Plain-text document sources
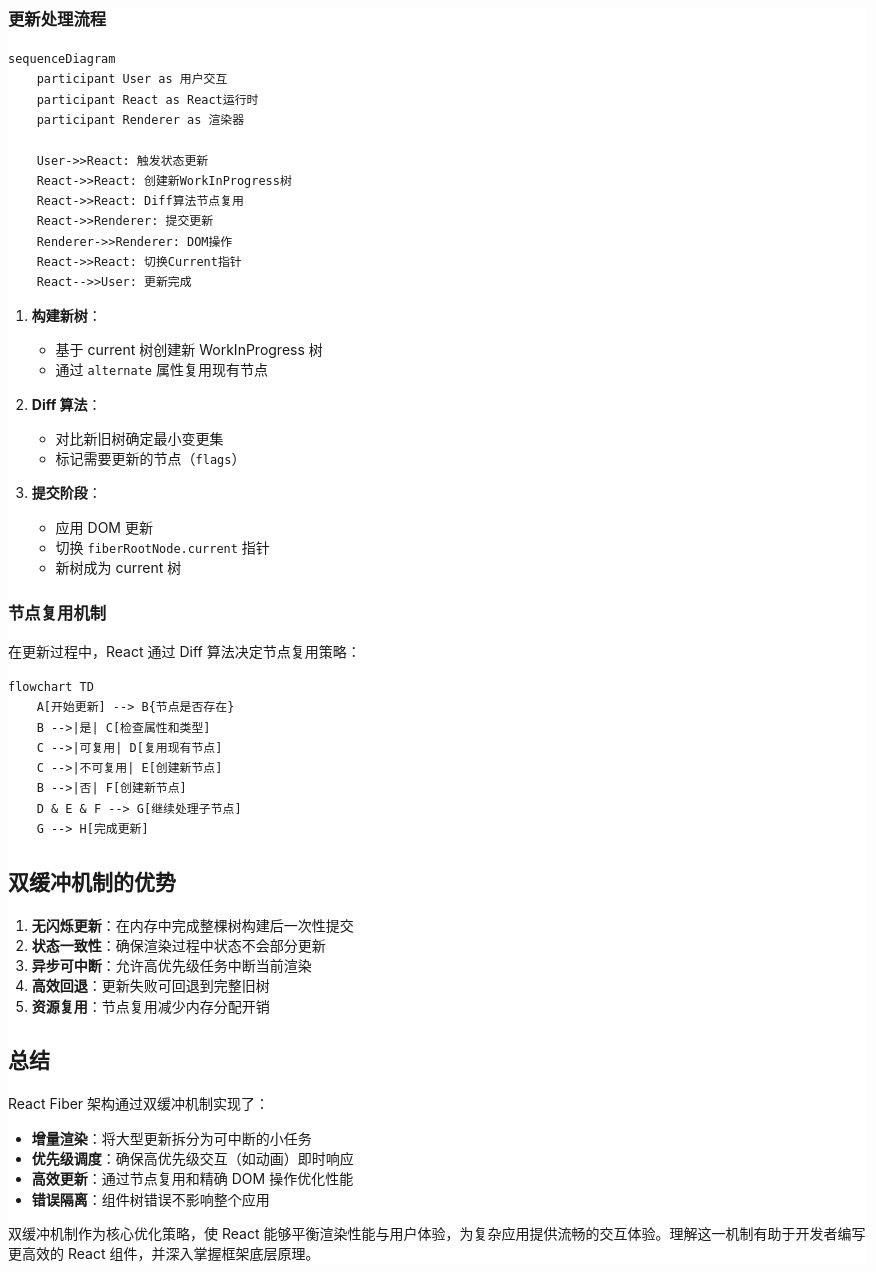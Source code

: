 ### 更新处理流程

```mermaid
sequenceDiagram
    participant User as 用户交互
    participant React as React运行时
    participant Renderer as 渲染器

    User->>React: 触发状态更新
    React->>React: 创建新WorkInProgress树
    React->>React: Diff算法节点复用
    React->>Renderer: 提交更新
    Renderer->>Renderer: DOM操作
    React->>React: 切换Current指针
    React-->>User: 更新完成
```

1. **构建新树**：

   - 基于 current 树创建新 WorkInProgress 树
   - 通过 `alternate` 属性复用现有节点

2. **Diff 算法**：

   - 对比新旧树确定最小变更集
   - 标记需要更新的节点（`flags`）

3. **提交阶段**：

   - 应用 DOM 更新
   - 切换 `fiberRootNode.current` 指针
   - 新树成为 current 树

### 节点复用机制

在更新过程中，React 通过 Diff 算法决定节点复用策略：

```mermaid
flowchart TD
    A[开始更新] --> B{节点是否存在}
    B -->|是| C[检查属性和类型]
    C -->|可复用| D[复用现有节点]
    C -->|不可复用| E[创建新节点]
    B -->|否| F[创建新节点]
    D & E & F --> G[继续处理子节点]
    G --> H[完成更新]
```

## 双缓冲机制的优势

1. **无闪烁更新**：在内存中完成整棵树构建后一次性提交
2. **状态一致性**：确保渲染过程中状态不会部分更新
3. **异步可中断**：允许高优先级任务中断当前渲染
4. **高效回退**：更新失败可回退到完整旧树
5. **资源复用**：节点复用减少内存分配开销

## 总结

React Fiber 架构通过双缓冲机制实现了：

- **增量渲染**：将大型更新拆分为可中断的小任务
- **优先级调度**：确保高优先级交互（如动画）即时响应
- **高效更新**：通过节点复用和精确 DOM 操作优化性能
- **错误隔离**：组件树错误不影响整个应用

双缓冲机制作为核心优化策略，使 React 能够平衡渲染性能与用户体验，为复杂应用提供流畅的交互体验。理解这一机制有助于开发者编写更高效的 React 组件，并深入掌握框架底层原理。
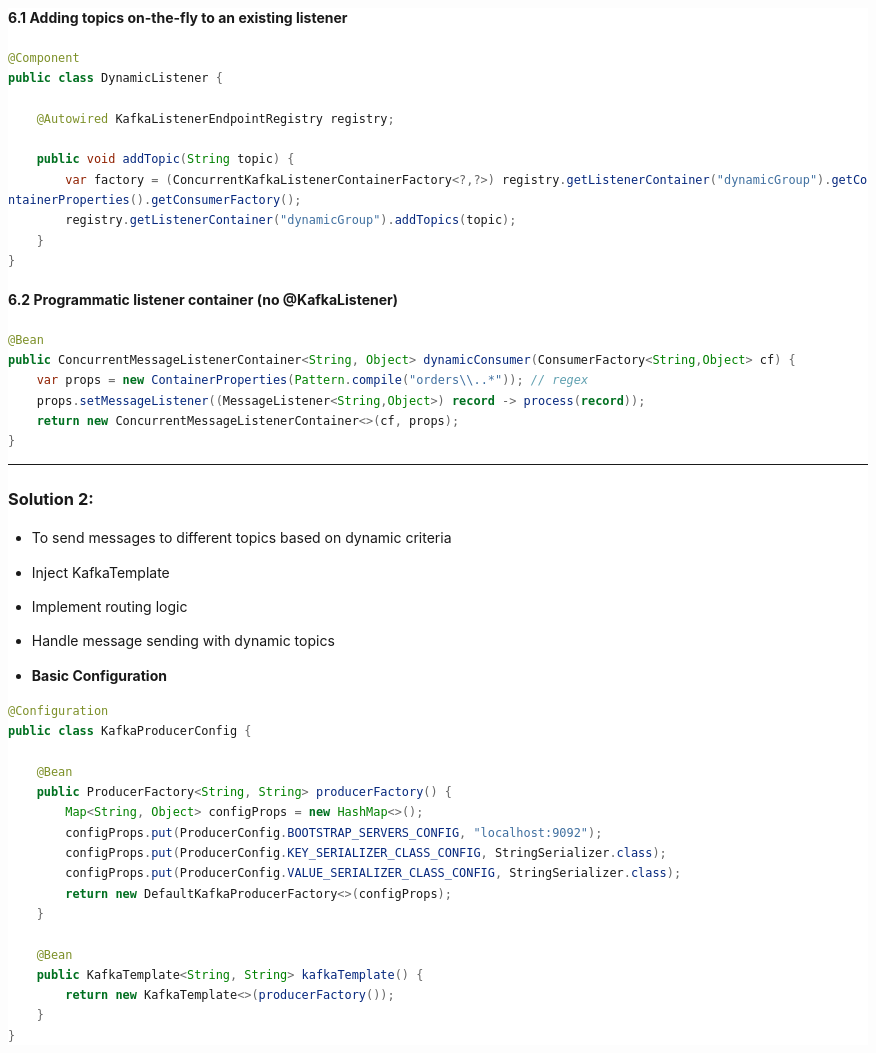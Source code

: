 #### **6.1 Adding topics on-the-fly to an existing listener**

```java
@Component
public class DynamicListener {

    @Autowired KafkaListenerEndpointRegistry registry;

    public void addTopic(String topic) {
        var factory = (ConcurrentKafkaListenerContainerFactory<?,?>) registry.getListenerContainer("dynamicGroup").getContainerProperties().getConsumerFactory();
        registry.getListenerContainer("dynamicGroup").addTopics(topic);
    }
}
```

#### **6.2 Programmatic listener container (no @KafkaListener)**

```java
@Bean
public ConcurrentMessageListenerContainer<String, Object> dynamicConsumer(ConsumerFactory<String,Object> cf) {
    var props = new ContainerProperties(Pattern.compile("orders\\..*")); // regex
    props.setMessageListener((MessageListener<String,Object>) record -> process(record));
    return new ConcurrentMessageListenerContainer<>(cf, props);
}
```

---

### Solution 2:

- To send messages to different topics based on dynamic criteria
- Inject KafkaTemplate
- Implement routing logic
- Handle message sending with dynamic topics

- **Basic Configuration**

```java
@Configuration
public class KafkaProducerConfig {

    @Bean
    public ProducerFactory<String, String> producerFactory() {
        Map<String, Object> configProps = new HashMap<>();
        configProps.put(ProducerConfig.BOOTSTRAP_SERVERS_CONFIG, "localhost:9092");
        configProps.put(ProducerConfig.KEY_SERIALIZER_CLASS_CONFIG, StringSerializer.class);
        configProps.put(ProducerConfig.VALUE_SERIALIZER_CLASS_CONFIG, StringSerializer.class);
        return new DefaultKafkaProducerFactory<>(configProps);
    }

    @Bean
    public KafkaTemplate<String, String> kafkaTemplate() {
        return new KafkaTemplate<>(producerFactory());
    }
}
```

Task to carry out =
Tally the lines above in which the string "StringSerializer" occurs, and give the total with nothing added.

Result of this exercise =
2